Dakota se alejó. Peri se acercó a mirar la pared gris llena de bolsos allí donde antes se dejaba caer en el gastado sofá del antiguo despacho y charlaba con su madre sobre cómo le había ido el día. En otra vida.

El olor a humo persistía justo por... por allí.

Se inclinó para acercarse a K.C., rodeó a su amiga con el brazo y la condujo tranquilamente hacia la ventana aunque en realidad tuvo que ejercer bastante presión para empujarla.

—¿Estás fumando? —le preguntó.

—¡Pff! —repuso K.C.—. ¿Tú me ves algo en las manos?

Peri entrecerró los ojos.

—¿En qué estás pensando? No puedo permitir que ese olor se pegue a la lana.

Aquello no le hacía ninguna gracia y empezó a abrir las ventanas, las cuatro, y hasta allí llegaron los sonidos del tráfico y los cláxones de abajo, de Broadway.

—Lo siento —se excusó K.C.—. Sacaré el abrigo al rellano.

—Y ya puestos, lávate el pelo. Te daré una botella de agua y todo.

—¡Oh, vamos! —replicó K.C.—. No es para tanto.
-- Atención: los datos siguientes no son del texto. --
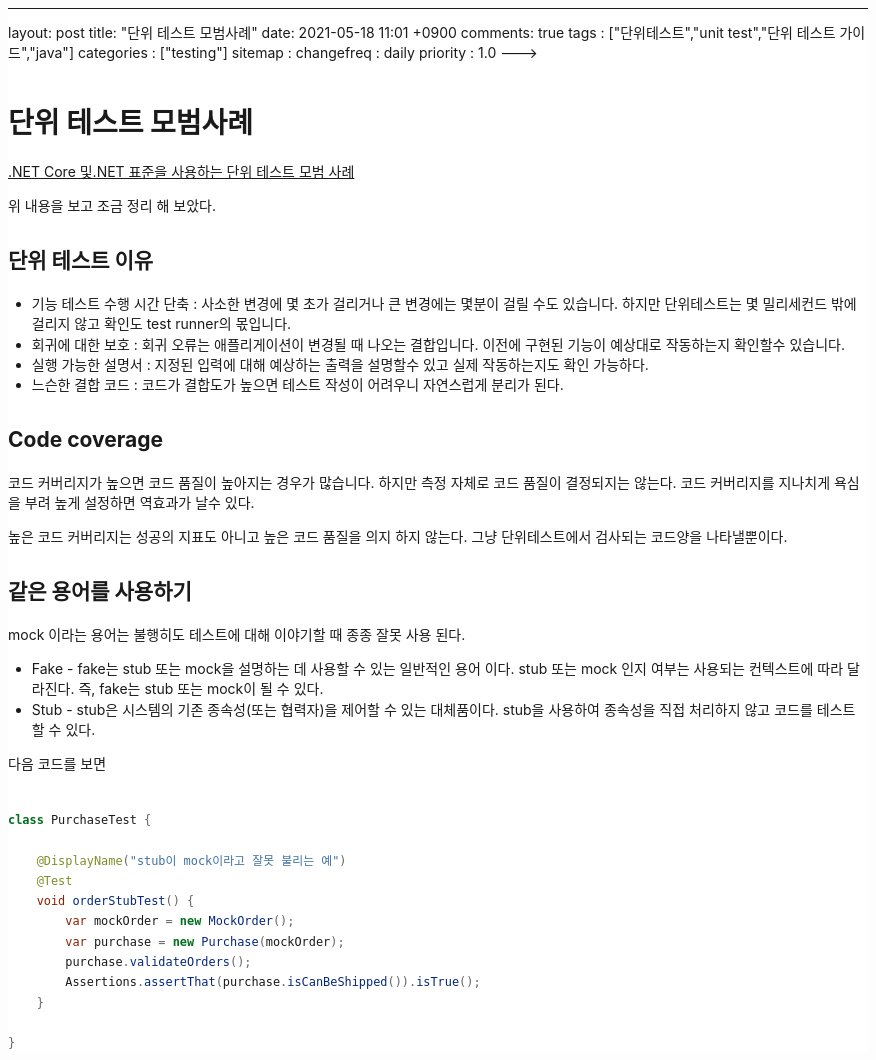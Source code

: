 ---
layout: post
title: "단위 테스트 모범사례"
date: 2021-05-18 11:01 +0900
comments: true
tags : ["단위테스트","unit test","단위 테스트 가이드","java"]
categories : ["testing"]
sitemap :
changefreq : daily
priority : 1.0
--->
# 단위 테스트 모범사례
[.NET Core 및.NET 표준을 사용하는 단위 테스트 모범 사례](https://docs.microsoft.com/ko-kr/dotnet/core/testing/unit-testing-best-practices)

위 내용을 보고 조금 정리 해 보았다.

## 단위 테스트 이유

* 기능 테스트 수행 시간 단축 : 사소한 변경에 몇 초가 걸리거나 큰 변경에는 몇분이 걸릴 수도 있습니다. 하지만 단위테스트는 몇 밀리세컨드 밖에 걸리지 않고 확인도 test runner의 몫입니다.
* 회귀에 대한 보호 : 회귀 오류는 애플리게이션이 변경될 때 나오는 결합입니다. 이전에 구현된 기능이 예상대로 작동하는지 확인할수 있습니다.
* 실행 가능한 설명서 : 지정된 입력에 대해 예상하는 출력을 설명할수 있고 실제 작동하는지도 확인 가능하다.
* 느슨한 결합 코드 : 코드가 결합도가 높으면 테스트 작성이 어려우니 자연스럽게 분리가 된다.

## Code coverage
코드 커버리지가 높으면 코드 품질이 높아지는 경우가 많습니다. 하지만 측정 자체로 코드 품질이 결정되지는 않는다.
코드 커버리지를 지나치게 욕심을 부려 높게 설정하면 역효과가 날수 있다.

높은 코드 커버리지는 성공의 지표도 아니고 높은 코드 품질을 의지 하지 않는다. 그냥 단위테스트에서 검사되는 코드양을 나타낼뿐이다.

## 같은 용어를 사용하기

mock 이라는 용어는 불행히도 테스트에 대해 이야기할 때 종종 잘못 사용 된다.

* Fake - fake는 stub 또는 mock을 설명하는 데 사용할 수 있는 일반적인 용어 이다. stub 또는 mock 인지 여부는 사용되는 컨텍스트에 따라 달라진다. 즉, fake는 stub 또는 mock이 될 수 있다.
* Stub - stub은 시스템의 기존 종속성(또는 협력자)을 제어할 수 있는 대체품이다. stub을 사용하여 종속성을 직접 처리하지 않고 코드를 테스트할 수 있다.

다음 코드를 보면 

```java

class PurchaseTest {

    @DisplayName("stub이 mock이라고 잘못 불리는 예")
    @Test
    void orderStubTest() {
        var mockOrder = new MockOrder();
        var purchase = new Purchase(mockOrder);
        purchase.validateOrders();
        Assertions.assertThat(purchase.isCanBeShipped()).isTrue();
    }

}

```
—¿Qué pasa? ¿Quién se pone a fumar a tu edad? —preguntó Peri, intentando no levantar la voz para no perturbar la entrega de los regalos—. Lo que quiero decir es que ya sé que diste unas cuantas caladas cuando estudiabas para el examen de abogado, pero ¿esto que es? ¿Una especie de crisis de los cuarenta?

—Por Dios, si tengo una crisis espero hacer algo un poco más dramático que fumarme un paquete de cigarrillos.

—¿Un paquete entero?

—No, quedaron unos cuantos. Mira, es que me mudé de despacho y se habían dejado un paquete olvidado en la mesa.

—¿Y el despacho no venía con papelera? ¿Pensaste que debías reciclarlos filmándotelos?

K.C. se encogió de hombros.

—Fue cosa de una sola vez. Tenía curiosidad, hacía siglos que no fumaba. Había tenido un día duro. Ya sabes...

—No —repuso Peri—, no lo sé. Nunca he fumado. ¿Y sabes por qué? Porque no hace ningún bien.

—De acuerdo, dejemos el sermón antes de que empieces —dijo K.C, y se quitó la chaqueta—. Entiendo lo que dices, pero quizá deberías volver a sintonizar un poco en general. La tienda es importante, pero no es lo único. No lo sabes todo de todo el mundo.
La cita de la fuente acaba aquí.